Een parallelle wereld onder de onze

De onderwereld is overal om ons heen en vermengt zich met het leven van alledag, tenminste, als we meegaan in het verhaal dat Hans Münstermann De onderstroom ons vertelt. Pas na een paar bladzijden kom je er als lezer achter dat dit het geval is en dat we meekijken over de schouder van een overledene, dominee Koopman. Deze dominee komt aan het begin van het verhaal zijn beul tegen, een jongeman die onderdeel uitmaakte van een vuurpeloton waardoor Koopman ergens in de bossen in Nederland in de Tweede Wereldoorlog om het leven is gebracht. Er heerst geen woede of rancune, Paul is zelfs verrast en blij hem te zien.

Een frisse verschijning en sympathiek, in zijn blauwe pak met het witte hemd. Eindelijk een bekende.

Het lijkt wel of iedereen, eenmaal aan de andere kant van het bestaan, accepteert wat er gebeurd is en enigszins nieuwsgierig en verbaasd naar alle andere dolende zielen kijkt. Er zijn zielen uit alle tijden en iedereen lijkt op zoek naar zijn of haar dierbaren.

Was iedereen hier dood? Zou ik hier moeten wachten op het sterven van mijn geliefden? […] Deze wereld leek op een reusachtige kerker, diep onder het Centraal Station, onder treinen, metro, tunnelbuizen, beschavingsresten, blubber en zand.

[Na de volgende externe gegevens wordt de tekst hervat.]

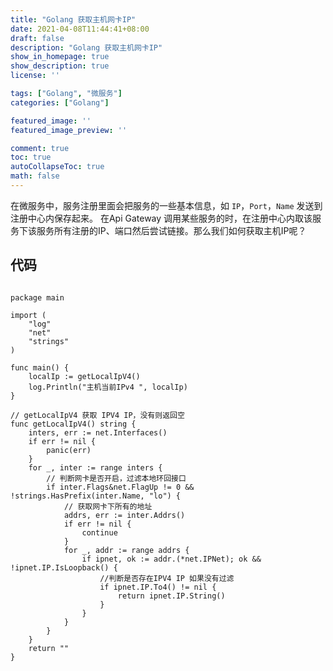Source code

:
```yaml
---
title: "Golang 获取主机网卡IP"
date: 2021-04-08T11:44:41+08:00
draft: false
description: "Golang 获取主机网卡IP"
show_in_homepage: true
show_description: true
license: ''

tags: ["Golang", "微服务"]
categories: ["Golang"]

featured_image: ''
featured_image_preview: ''

comment: true
toc: true
autoCollapseToc: true
math: false
---
```


在微服务中，服务注册里面会把服务的一些基本信息，如 `IP`，`Port`，`Name` 发送到注册中心内保存起来。
在Api Gateway 调用某些服务的时，在注册中心内取该服务下该服务所有注册的IP、端口然后尝试链接。那么我们如何获取主机IP呢？

## 代码

```golang

package main

import (
	"log"
	"net"
	"strings"
)

func main() {
	localIp := getLocalIpV4()
	log.Println("主机当前IPv4 ", localIp)
}

// getLocalIpV4 获取 IPV4 IP，没有则返回空
func getLocalIpV4() string {
	inters, err := net.Interfaces()
	if err != nil {
		panic(err)
	}
	for _, inter := range inters {
		// 判断网卡是否开启，过滤本地环回接口
		if inter.Flags&net.FlagUp != 0 && !strings.HasPrefix(inter.Name, "lo") {
			// 获取网卡下所有的地址
			addrs, err := inter.Addrs()
			if err != nil {
				continue
			}
			for _, addr := range addrs {
				if ipnet, ok := addr.(*net.IPNet); ok && !ipnet.IP.IsLoopback() {
					//判断是否存在IPV4 IP 如果没有过滤
					if ipnet.IP.To4() != nil {
						return ipnet.IP.String()
					}
				}
			}
		}
	}
	return ""
}

```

Met andere zielen vaart de dominee op een grote boot door het Amsterdam van nu, met zijn schreeuwende reclames, drukke straten en volle terrassen. Hij raakt aan de praat met anderen en hoort hoe zij aan hun einde zijn gekomen, zoals een echtpaar dat op 2 mei 2018 omgekomen is op weg naar een bruiloft.

Langzaam wordt het verhaal van de dominee duidelijk. Dat hij in de oorlog onderduikers herbergde en daarvoor uiteindelijk gestraft werd, en dat hij in gedachten nog vaak teruggaat naar zijn vrouw, Zwaan, die hem in alles steunde en om wie hij zich zorgen maakt. Maar hij is vooral op zoek naar zijn zoon, die hij als kleine jongen moest achterlaten toen hij door de Duitsers werd meegenomen. Wat zou er van hem geworden zijn, wie kan hem meer inlichtingen verschaffen? En leeft zijn vrouw nog, of moet hij haar ook gaan zoeken? De anderen, onder wie zijn beul Michael, willen hem helpen, juist ook omdat hij een oorlogsheld was en anderen heeft proberen te redden.

De levenswandel van de dominee stopt bij zijn executie, wat er daarna gebeurd is, met zijn vrouw en zijn zoon, horen we pas als Zwaan gevonden is en zij haar man het verloop van hun leven kan vertellen. En dan laat Münstermann twee zoektochten door elkaar lopen, die in de onderwereld van de dominee naar zijn zoon en die in de bovenwereld van de zoon naar zijn vader.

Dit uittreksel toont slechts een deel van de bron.